There was a murmur of assent with a fainter mingling of dissent. The motion that the Maggid’s application be refused was put to the vote and carried by a large majority.
It was the fate of the Maggid to be the one subject on which Belcovitch and the Shalotten Shammos agreed. They agreed as to his transcendent merits and they agreed as to the adequacy of his salary.
“But he’s so weakly,” protested Mendel Hyams, who was in the minority. “He coughs blood.”
“He ought to go to a sunny place for a week,” said Belcovitch compassionately.
“Yes, he must certainly have that,” said Karlkammer. “Let us add as a rider that although we cannot pay him more per week, he must have a week’s holiday in the country.
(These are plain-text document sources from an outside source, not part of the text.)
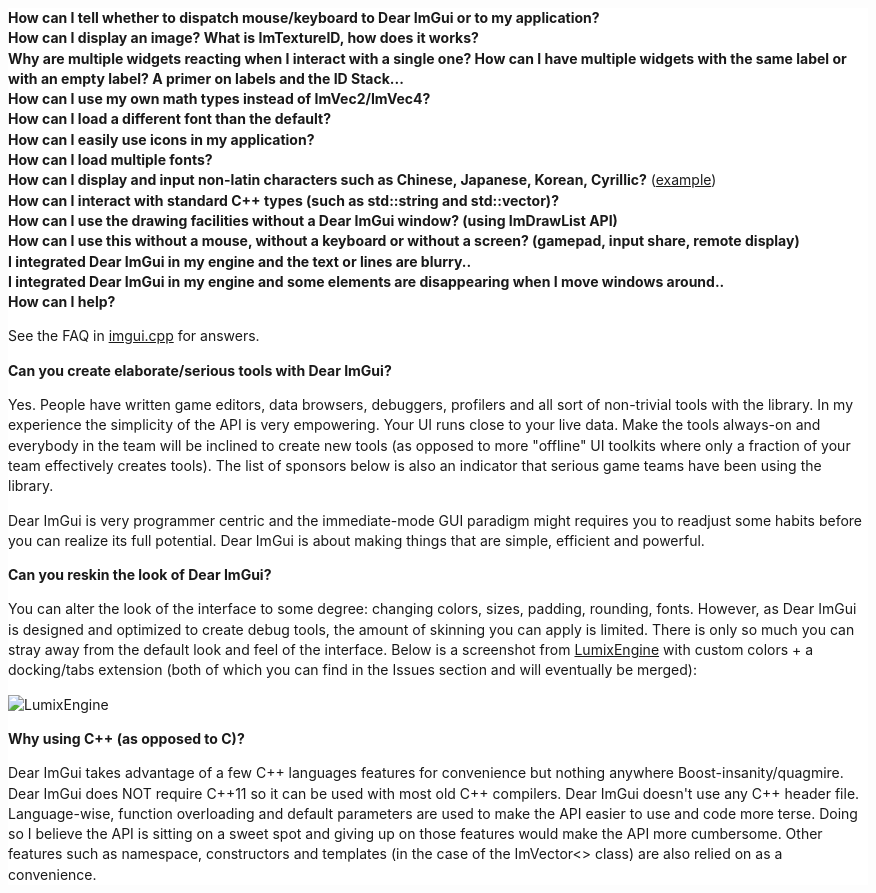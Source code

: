 **How can I tell whether to dispatch mouse/keyboard to Dear ImGui or to my application?**
<br>**How can I display an image? What is ImTextureID, how does it works?**
<br>**Why are multiple widgets reacting when I interact with a single one? How can I have multiple widgets with the same label or with an empty label? A primer on labels and the ID Stack...**
<br>**How can I use my own math types instead of ImVec2/ImVec4?**
<br>**How can I load a different font than the default?**
<br>**How can I easily use icons in my application?**
<br>**How can I load multiple fonts?**
<br>**How can I display and input non-latin characters such as Chinese, Japanese, Korean, Cyrillic?** ([example](https://github.com/ocornut/imgui/wiki/Loading-Font-Example))
<br>**How can I interact with standard C++ types (such as std::string and std::vector)?**
<br>**How can I use the drawing facilities without a Dear ImGui window? (using ImDrawList API)**
<br>**How can I use this without a mouse, without a keyboard or without a screen? (gamepad, input share, remote display)**
<br>**I integrated Dear ImGui in my engine and the text or lines are blurry..**
<br>**I integrated Dear ImGui in my engine and some elements are disappearing when I move windows around..**
<br>**How can I help?**

See the FAQ in [imgui.cpp](https://github.com/ocornut/imgui/blob/master/imgui.cpp) for answers.

**Can you create elaborate/serious tools with Dear ImGui?**

Yes. People have written game editors, data browsers, debuggers, profilers and all sort of non-trivial tools with the library. In my experience the simplicity of the API is very empowering. Your UI runs close to your live data. Make the tools always-on and everybody in the team will be inclined to create new tools (as opposed to more "offline" UI toolkits where only a fraction of your team effectively creates tools). The list of sponsors below is also an indicator that serious game teams have been using the library.

Dear ImGui is very programmer centric and the immediate-mode GUI paradigm might requires you to readjust some habits before you can realize its full potential. Dear ImGui is about making things that are simple, efficient and powerful.

**Can you reskin the look of Dear ImGui?**

You can alter the look of the interface to some degree: changing colors, sizes, padding, rounding, fonts. However, as Dear ImGui is designed and optimized to create debug tools, the amount of skinning you can apply is limited. There is only so much you can stray away from the default look and feel of the interface. Below is a screenshot from [LumixEngine](https://github.com/nem0/LumixEngine) with custom colors + a docking/tabs extension (both of which you can find in the Issues section and will eventually be merged):

![LumixEngine](https://raw.githubusercontent.com/wiki/ocornut/imgui/web/v151/lumix-201710-rearranged.png)

**Why using C++ (as opposed to C)?**

Dear ImGui takes advantage of a few C++ languages features for convenience but nothing anywhere Boost-insanity/quagmire. Dear ImGui does NOT require C++11 so it can be used with most old C++ compilers. Dear ImGui doesn't use any C++ header file. Language-wise, function overloading and default parameters are used to make the API easier to use and code more terse. Doing so I believe the API is sitting on a sweet spot and giving up on those features would make the API more cumbersome. Other features such as namespace, constructors and templates (in the case of the ImVector<> class) are also relied on as a convenience.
The Shalotten Shammos shall write the letter to Rothschild.”
Rothschild was a magic name in the Ghetto; it stood next to the Almighty’s as a redresser of grievances and a friend of the poor, and the Shalotten Shammos made a large part of his income by writing letters to it. He charged twopence halfpenny per letter, for his English vocabulary was larger than any other scribe’s in the Ghetto, and his words were as much longer than theirs as his body. He also filled up printed application forms for Soup or Passover cakes, and had a most artistic sense of the proportion of orphans permissible to widows and a correct instinct for the plausible duration of sicknesses.